Oscar De La Hoya, the Golden Boy, recently purchased 20 percent of the Houston Dynamo, reigning two-time Major League Soccer champs. On its face it looks like just another former athlete buying into a sports league different than the one in which they compete; like Joe Gibbs buying into NASCAR, or Wayne Gretzky buying into Canadian Football.
But there’s something problematic about this move. Why would De La Hoya want only 20 percent of the Dynamo? Obviously, it makes sense to buy into the MLS — it’s an exciting product — but why masquerade the fact that you’re eventually going buy the team outright? Aren’t you going to be the face of ownership anyway?
Maybe De La Hoya is feeling guilty. Isn’t the Golden Boy from Los Angeles, born and raised? There’s two MLS franchises in town, right? “Why might he chose to purchase a franchise elsewhere?” his homies might ask, hypothetically.
Well neither is really for sale right now. The Galaxy are owned by Phil Anschutz, owner of Anschutz Entertainment Group (AEG), and one of the founding investors of MLS. The other, Club Deportivo Chivas USA, is owned by Mexican businessman Jorge Vergara, who also owns Mexican League giant Chivas de Guadalajara.
Here’s where it gets interesting… It just so happens that AEG, based in Los Angeles, owns two MLS teams, the L.A. Galaxy and the Houston Dynamo, and wants to sell one.
L.A. has David Beckham playing on the rightside. Houston’s got Ricardo Clark, Brian Ching and Dwayne De Rosario and back-to-back titles. Which team do you think Anschutz is willing to sell?
De La Hoya was offered a piece of Houston. The reason? They don’t have Beckham. Anschutz, once the owner of six MLS teams (Colorado Rapids, NY/NJ MetroStars, DC United, Chicago Fire) is rumored to have been inspired to invest in MLS after watching the play of Beckham. Anyway, he’s now sold all but the Galaxy and Dynamo outright as the MLS has intentionally trended towards single-entity ownership.
Then what about Chivas USA, you ask? You gotta think they’re for sale! And on the cheap, right?

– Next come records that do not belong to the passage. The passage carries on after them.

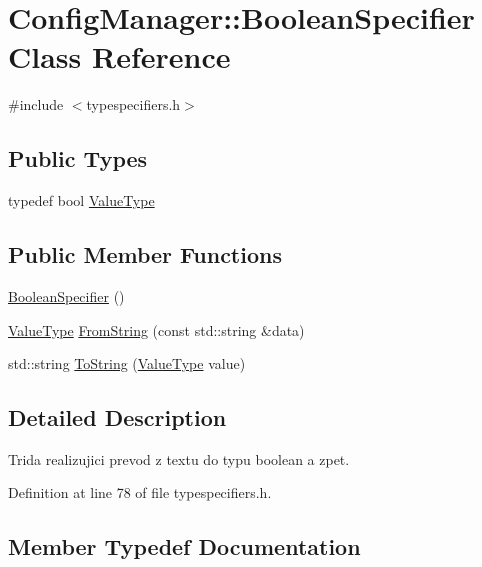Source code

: \hypertarget{class_config_manager_1_1_boolean_specifier}{}\section{Config\+Manager\+:\+:Boolean\+Specifier Class Reference}
\label{class_config_manager_1_1_boolean_specifier}


{\ttfamily \#include $<$typespecifiers.\+h$>$}

\subsection*{Public Types}
\begin{DoxyCompactItemize}
\item 
typedef bool \hyperlink{class_config_manager_1_1_boolean_specifier_a765f3a2d8461a647ba1a84434665b54b}{Value\+Type}
\end{DoxyCompactItemize}
\subsection*{Public Member Functions}
\begin{DoxyCompactItemize}
\item 
\hyperlink{class_config_manager_1_1_boolean_specifier_ab8c8434a5de2cccb032cb6c7fbf3ae1c}{Boolean\+Specifier} ()
\item 
\hyperlink{class_config_manager_1_1_boolean_specifier_a765f3a2d8461a647ba1a84434665b54b}{Value\+Type} \hyperlink{class_config_manager_1_1_boolean_specifier_aa2964b687c6614053a9441b8f16eadcd}{From\+String} (const std\+::string \&data)
\item 
std\+::string \hyperlink{class_config_manager_1_1_boolean_specifier_a79947088ce64f51e90b42fc27587e503}{To\+String} (\hyperlink{class_config_manager_1_1_boolean_specifier_a765f3a2d8461a647ba1a84434665b54b}{Value\+Type} value)
\end{DoxyCompactItemize}


\subsection{Detailed Description}
Trida realizujici prevod z textu do typu boolean a zpet. 

Definition at line 78 of file typespecifiers.\+h.



\subsection{Member Typedef Documentation}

Maybe De La Hoya is an elitist. He’s rich. He’s talented. He’s rich. He moved out of L.A. when he started getting millions for Pay-Per-View fights and probably hasn’t gone back but a handful of times since. It’s all but certain he no longer associates physically, even mentally, with the kind of fan Chivas attracts. After all, why go back there when you’ve already moved away? He probably didn’t want the pressure of being owner of THEIR team, THEIR passion, THEIR struggle.
De La Hoya instead chose to invest some of the $600 million he’s earned in the ring in Houston, on the Dynamo, rather than in his home town. It may not be a dubious move but it certainly is ambiguous, kind of like De La Hoya. Maybe the affluent Tex-Mex CEOs are more his style.